Il trend riguarda anche i pediatri, scesi nello stesso periodo da 549 a 489. “Non solo mancano i medici – sottolinea Bigon – ma l’età media è sempre più alta: oltre il 60% dei medici di famiglia ha più di 21 anni di servizio, mentre i giovani sono pochissimi”.

Guglielmo Frapporti sottolinea il “declino delle cure primarie e dei servizi socio-sanitari in Veneto – un tempo regione-modello – sta avvenendo più velocemente rispetto ad altre parti d’Italia. Lo spartiacque è avvenuto nel 2012, con il piano sanitario regionale che determinò la chiusura di tutte le lungodegenze e di molti ospedali territoriali. Con il risultato – aggiunge Frapporti – di riversare sui medici di famiglia un carico insostenibile soprattutto di pazienti anziani, fragili e malati cronici: uno studio rilevò in media un +37%”. Senza contare che il 50% di loro lavora da solo, senza l’aiuto di una segretaria o di un infermiere. Se saltano le cure primarie, salta la medicina territoriale: abbiamo bisogno di un’inversione di tendenza”.

Una riforma attesa da anni
La proposta di legge prevede l’inserimento della formazione universitaria con la specializzazione in Medicina Generale, di Comunità e Cure Primarie, con durata quadriennale ed equiparazione alle altre discipline. “Questo significa – aggiunge Bigon – borse di studio adeguate, percorsi accademici e professionali reali, riconoscimento pieno del ruolo del medico di comunità. Non una figura residuale, ma uno specialista centrale per la sanità pubblica”.
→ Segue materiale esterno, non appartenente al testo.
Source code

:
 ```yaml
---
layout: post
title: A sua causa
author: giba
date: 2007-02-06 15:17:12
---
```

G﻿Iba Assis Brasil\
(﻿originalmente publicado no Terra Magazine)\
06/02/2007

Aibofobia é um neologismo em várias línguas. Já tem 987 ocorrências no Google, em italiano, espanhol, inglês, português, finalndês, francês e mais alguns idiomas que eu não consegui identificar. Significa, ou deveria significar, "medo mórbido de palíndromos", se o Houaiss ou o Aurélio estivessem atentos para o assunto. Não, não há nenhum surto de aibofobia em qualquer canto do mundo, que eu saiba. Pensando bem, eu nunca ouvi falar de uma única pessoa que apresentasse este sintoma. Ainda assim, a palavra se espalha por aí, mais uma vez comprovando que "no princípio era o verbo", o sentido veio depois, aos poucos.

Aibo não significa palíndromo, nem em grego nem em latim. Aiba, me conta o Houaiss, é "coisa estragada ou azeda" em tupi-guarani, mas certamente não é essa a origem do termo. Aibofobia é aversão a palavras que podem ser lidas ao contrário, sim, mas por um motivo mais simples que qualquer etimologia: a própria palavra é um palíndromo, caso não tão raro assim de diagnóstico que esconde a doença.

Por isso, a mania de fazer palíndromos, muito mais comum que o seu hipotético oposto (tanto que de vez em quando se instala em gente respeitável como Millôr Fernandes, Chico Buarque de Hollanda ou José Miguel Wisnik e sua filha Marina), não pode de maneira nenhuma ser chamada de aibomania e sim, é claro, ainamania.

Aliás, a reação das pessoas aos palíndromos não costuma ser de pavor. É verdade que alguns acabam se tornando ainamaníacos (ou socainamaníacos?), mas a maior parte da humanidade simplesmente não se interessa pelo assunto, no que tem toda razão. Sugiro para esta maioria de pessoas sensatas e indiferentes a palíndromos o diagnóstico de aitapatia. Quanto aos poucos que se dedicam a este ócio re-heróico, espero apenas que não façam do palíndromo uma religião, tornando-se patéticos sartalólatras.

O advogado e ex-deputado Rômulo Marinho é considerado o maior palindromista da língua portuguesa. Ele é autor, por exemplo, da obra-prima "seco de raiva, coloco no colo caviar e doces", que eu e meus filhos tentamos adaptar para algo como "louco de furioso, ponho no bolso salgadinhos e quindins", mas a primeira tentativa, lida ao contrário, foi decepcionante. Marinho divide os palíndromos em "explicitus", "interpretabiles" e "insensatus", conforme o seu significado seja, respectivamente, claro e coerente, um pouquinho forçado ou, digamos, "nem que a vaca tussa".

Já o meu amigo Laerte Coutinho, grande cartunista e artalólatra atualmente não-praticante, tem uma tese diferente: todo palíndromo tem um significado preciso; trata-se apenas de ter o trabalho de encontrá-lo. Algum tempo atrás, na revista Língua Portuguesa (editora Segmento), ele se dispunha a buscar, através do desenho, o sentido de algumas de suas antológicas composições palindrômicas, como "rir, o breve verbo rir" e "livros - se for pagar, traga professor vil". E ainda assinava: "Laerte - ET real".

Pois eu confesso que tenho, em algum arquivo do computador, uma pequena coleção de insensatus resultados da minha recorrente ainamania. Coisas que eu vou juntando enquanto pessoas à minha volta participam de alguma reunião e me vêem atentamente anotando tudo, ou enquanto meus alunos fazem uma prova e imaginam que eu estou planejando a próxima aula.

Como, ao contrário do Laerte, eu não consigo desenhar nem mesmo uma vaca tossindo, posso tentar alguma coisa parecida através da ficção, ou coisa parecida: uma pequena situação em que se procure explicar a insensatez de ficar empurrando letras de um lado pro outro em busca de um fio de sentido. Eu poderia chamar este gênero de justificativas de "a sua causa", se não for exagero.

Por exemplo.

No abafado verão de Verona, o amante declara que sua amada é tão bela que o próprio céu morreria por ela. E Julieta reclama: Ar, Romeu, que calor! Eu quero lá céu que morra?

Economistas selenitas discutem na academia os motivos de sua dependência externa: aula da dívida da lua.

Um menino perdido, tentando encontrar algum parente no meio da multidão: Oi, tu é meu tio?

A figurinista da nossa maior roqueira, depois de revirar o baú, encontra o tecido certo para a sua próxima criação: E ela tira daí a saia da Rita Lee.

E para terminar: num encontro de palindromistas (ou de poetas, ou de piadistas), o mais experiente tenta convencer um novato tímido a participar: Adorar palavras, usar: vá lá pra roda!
Tra i contenuti principali del progetto di legge:

·         istituzione in ogni Ateneo di un dipartimento integrato Università–Servizio sanitario regionale;

·         utilizzo della rete formativa delle aziende sanitarie per i tirocini;

·         equiparazione delle borse di studio a quelle delle altre specializzazioni;

·         durata della specializzazione portata a quattro anni.

I benefici attesi
Gli effetti della riforma sarebbero immediati: “Allineeremmo il nostro sistema agli standard europei, offrendo formazione di qualità e riconoscibilità internazionale. Restituiremmo attrattività a una professione oggi percepita come un ripiego. Rafforzeremmo la medicina territoriale, con professionisti capaci di gestire cronicità e prevenzione, riducendo le ri-ospedalizzazioni e gli accessi impropri ai pronto soccorso”, spiega Bigon.
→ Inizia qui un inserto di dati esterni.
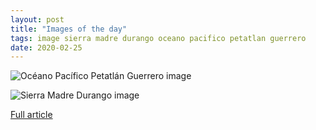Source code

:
 ```yaml
---
layout: post
title: "Images of the day"
tags: image sierra madre durango oceano pacifico petatlan guerrero
date: 2020-02-25
---
```


![Océano Pacífico Petatlán Guerrero image](https://pbs.twimg.com/media/ERmAUWMUYAAWhhE?format=jpg&name=large)

![Sierra Madre Durango image](https://pbs.twimg.com/media/ERn68hgUcAAIK2l?format=jpg&name=medium)

[Full article](https://twitter.com/marcobravoram)
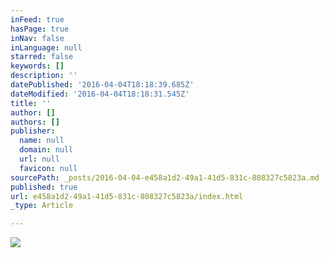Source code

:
 ```yaml
---
inFeed: true
hasPage: true
inNav: false
inLanguage: null
starred: false
keywords: []
description: ''
datePublished: '2016-04-04T18:18:39.685Z'
dateModified: '2016-04-04T18:18:31.545Z'
title: ''
author: []
authors: []
publisher:
  name: null
  domain: null
  url: null
  favicon: null
sourcePath: _posts/2016-04-04-e458a1d2-49a1-41d5-831c-808327c5823a.md
published: true
url: e458a1d2-49a1-41d5-831c-808327c5823a/index.html
_type: Article

---
```

![](https://the-grid-user-content.s3-us-west-2.amazonaws.com/85595424-6128-4a72-8afa-9d679cbae033.jpg)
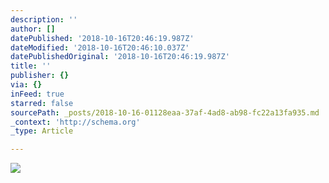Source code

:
 ```yaml
---
description: ''
author: []
datePublished: '2018-10-16T20:46:19.987Z'
dateModified: '2018-10-16T20:46:10.037Z'
datePublishedOriginal: '2018-10-16T20:46:19.987Z'
title: ''
publisher: {}
via: {}
inFeed: true
starred: false
sourcePath: _posts/2018-10-16-01128eaa-37af-4ad8-ab98-fc22a13fa935.md
_context: 'http://schema.org'
_type: Article

---
```

![](https://the-grid-user-content.s3-us-west-2.amazonaws.com/b4632c53-9903-4ed9-9b85-c6bfb1efd0c3.jpg)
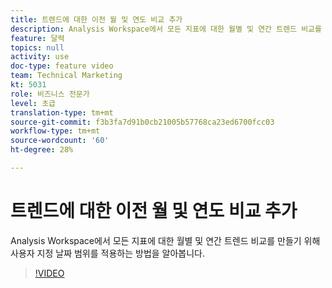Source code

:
 ```yaml
---
title: 트렌드에 대한 이전 월 및 연도 비교 추가
description: Analysis Workspace에서 모든 지표에 대한 월별 및 연간 트렌드 비교를 만들기 위해 사용자 지정 날짜 범위를 적용하는 방법을 알아봅니다.
feature: 달력
topics: null
activity: use
doc-type: feature video
team: Technical Marketing
kt: 5031
role: 비즈니스 전문가
level: 초급
translation-type: tm+mt
source-git-commit: f3b3fa7d91b0cb21005b57768ca23ed6700fcc03
workflow-type: tm+mt
source-wordcount: '60'
ht-degree: 28%

---
```



# 트렌드에 대한 이전 월 및 연도 비교 추가

Analysis Workspace에서 모든 지표에 대한 월별 및 연간 트렌드 비교를 만들기 위해 사용자 지정 날짜 범위를 적용하는 방법을 알아봅니다.

>[!VIDEO](https://video.tv.adobe.com/v/33772/?quality=12)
In Veneto oltre il 50% degli accessi in pronto soccorso avviene in codice bianco. “È la prova – sottolinea Bigon – che serve una medicina di prossimità più forte. Più medici di famiglia, meglio formati e supportati, significano meno affollamento negli ospedali e tempi di attesa più brevi per i casi davvero urgenti”.

L’appello al Parlamento
“Il Parlamento agisca con urgenza – conclude Bigon –. Ogni giorno senza una riforma strutturale aggrava la carenza di medici e la fatica dei professionisti rimasti. La medicina di famiglia è un pilastro del Servizio sanitario nazionale: difenderla e rafforzarla è un dovere politico, sociale e civile. Solo così daremo ai cittadini un sistema sanitario pubblico più vicino, giusto e sostenibile”.